Una cosa buena había hecho Paulo II apenas elegido Papa. Los cardenales, antes de la elección, se juramentaron a cumplir tres compromisos: saliera quien saliera Papa, debía comprometerse a proseguir la guerra contra los turcos, a limitar el nepotismo, y a convocar un Concilio ecuménico en el plazo de tres años. Paulo II firmó también aquella juramentación. Pero, una vez Papa, no hizo caso de ninguna condición. E hizo bien.

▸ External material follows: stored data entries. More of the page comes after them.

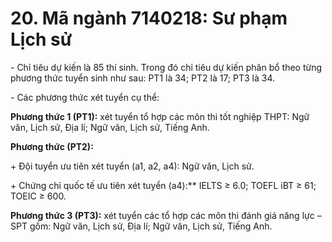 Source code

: # 20. Mã ngành 7140218: Sư phạm Lịch sử

\- Chỉ tiêu dự kiến là 85 thí sinh. Trong đó chỉ tiêu dự kiến phân bổ theo từng phương thức tuyển sinh như sau: PT1 là 34; PT2 là 17; PT3 là 34.

\- Các phương thức xét tuyển cụ thể:

**Phương thức 1 (PT1):** xét tuyển tổ hợp các môn thi tốt nghiệp THPT: Ngữ văn, Lịch sử, Địa lí; Ngữ văn, Lịch sử, Tiếng Anh.

**Phương thức (PT2):** 

\+ Đội tuyển ưu tiên xét tuyển (a1, a2, a4): Ngữ văn, Lịch sử.

\+ Chứng chỉ quốc tế ưu tiên xét tuyển (a4):** IELTS ≥ 6.0; TOEFL iBT ≥ 61; TOEIC ≥ 600.

**Phương thức 3 (PT3):** xét tuyển các tổ hợp các môn thi đánh giá năng lực – SPT gồm: Ngữ văn, Lịch sử, Địa lí; Ngữ văn, Lịch sử, Tiếng Anh. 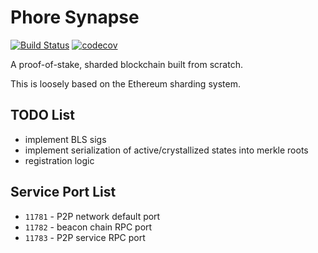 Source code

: # Phore Synapse

[![Build Status](https://travis-ci.com/phoreproject/synapse.svg?branch=master)](https://travis-ci.com/phoreproject/synapse) [![codecov](https://codecov.io/gh/phoreproject/synapse/branch/master/graph/badge.svg)](https://codecov.io/gh/phoreproject/synapse)

A proof-of-stake, sharded blockchain built from scratch.

This is loosely based on the Ethereum sharding system.

## TODO List

- implement BLS sigs
- implement serialization of active/crystallized states into merkle roots
- registration logic

## Service Port List

- `11781` - P2P network default port
- `11782` - beacon chain RPC port
- `11783` - P2P service RPC port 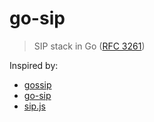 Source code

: # go-sip

> SIP stack in Go ([RFC 3261](https://tools.ietf.org/html/rfc3261))

Inspired by:
- [gossip](https://github.com/StefanKopieczek/gossip)
- [go-sip](https://github.com/1lann/go-sip)
- [sip.js](https://github.com/kirm/sip.js)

Porque con ello proclamaba, mal que les doliera a los cardenales, que el Papa, cuya potestad suprema le viene de Dios y no de los hombres, no está sujeto a nadie sino a su propia conciencia.

 Al acrecentarse el peligro de los turcos, recibió con grandes honores a Skanderberg, pero le prestó una ayuda muy exigua, hasta que el héroe moría en 1468, Albania caía bajo las tropas de Mohamet y la perdía para siempre la Iglesia Católica.

Aunque atacara a los humanistas, Pablo II favoreció la cultura y las artes, y una muestra de ello es su Palacio de Venecia, prácticamente la gran primera obra del Renacimiento en Roma. Se le suele atribuir por algunos la introducción de la imprenta en Italia, pero parece que fue obra del gran cardenal Torquemada, el cual, en esos mismos días, la llevó al monasterio benedictino de Subiaco donde se imprimieron como primicias grandes obras, entre ellas la Ciudad de Dios de San Agustín. Y aunque no llevara a cabo la ansiada reforma, favoreció mucho la renovación de las Órdenes religiosas y vigiló seriamente al clero de Roma bajo la dirección del cardenal Vicario Domenico dei Domenici. En la Curia papal fue tremendo contra la compraventa de los beneficios, incluidos los obispados. Para esto necesitó usar verdadera valentía, aunque parecía carecer de ella. Muy poco simpático en su persona y trato, era sin embargo bondadoso, como dice un cronista: “Cuando oía sonar la campana del Capitolio anunciando una ejecución capital, palidecía y se ponía la mano en el pecho para comprimir los latidos de su corazón”. Nada sobresaliente en la ciencia porque de joven no lo habían formado bien en su opulenta familia, y tan dado al lujo y a las fiestas que ya hemos descrito, su pontificado tuvo cosas buenas, pero no destacó en casi nada.

 

Seguiremos con la historia de los Papas siguientes, conocimiento necesario para comprender lo que será la reforma protestante y la contrarreforma católica. Tenemos suficiente criterio para enjuiciar acontecimientos y conductas que nos parecen inconcebibles, pero en las cuales estaba Dios al tanto para no dejar perecer a su Iglesia.